* The problem
From the entries that follow, copy every line with the word "split".

* Task data
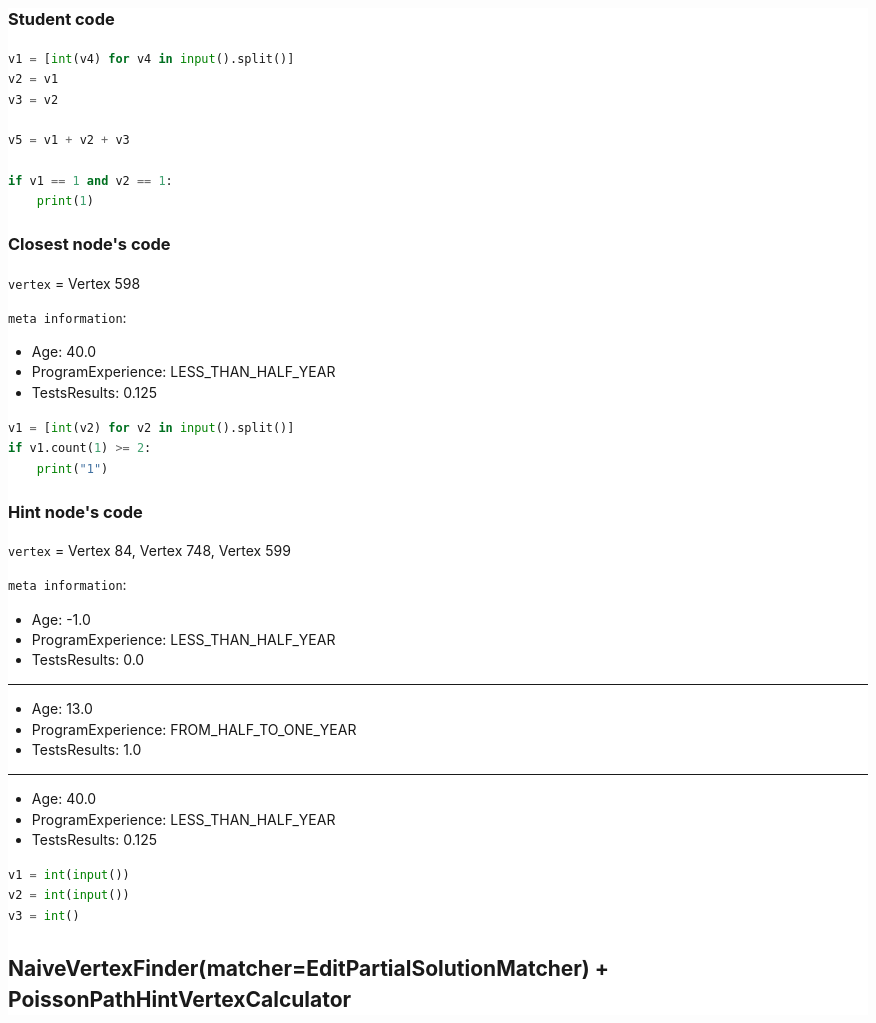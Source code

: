 ### Student code
```python
v1 = [int(v4) for v4 in input().split()]
v2 = v1
v3 = v2

v5 = v1 + v2 + v3

if v1 == 1 and v2 == 1:
    print(1)

```

### Closest node's code
`vertex` = Vertex 598

`meta information`:
* Age: 40.0
* ProgramExperience: LESS_THAN_HALF_YEAR
* TestsResults: 0.125


```python
v1 = [int(v2) for v2 in input().split()]
if v1.count(1) >= 2:
    print("1")

```

### Hint node's code 
`vertex` = Vertex 84, Vertex 748, Vertex 599

`meta information`:
* Age: -1.0
* ProgramExperience: LESS_THAN_HALF_YEAR
* TestsResults: 0.0
---
* Age: 13.0
* ProgramExperience: FROM_HALF_TO_ONE_YEAR
* TestsResults: 1.0
---
* Age: 40.0
* ProgramExperience: LESS_THAN_HALF_YEAR
* TestsResults: 0.125


```python
v1 = int(input())
v2 = int(input())
v3 = int()

```
## NaiveVertexFinder(matcher=EditPartialSolutionMatcher) + PoissonPathHintVertexCalculator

* Output
v1 = [int(v4) for v4 in input().split()]
v1 = [int(v2) for v2 in input().split()]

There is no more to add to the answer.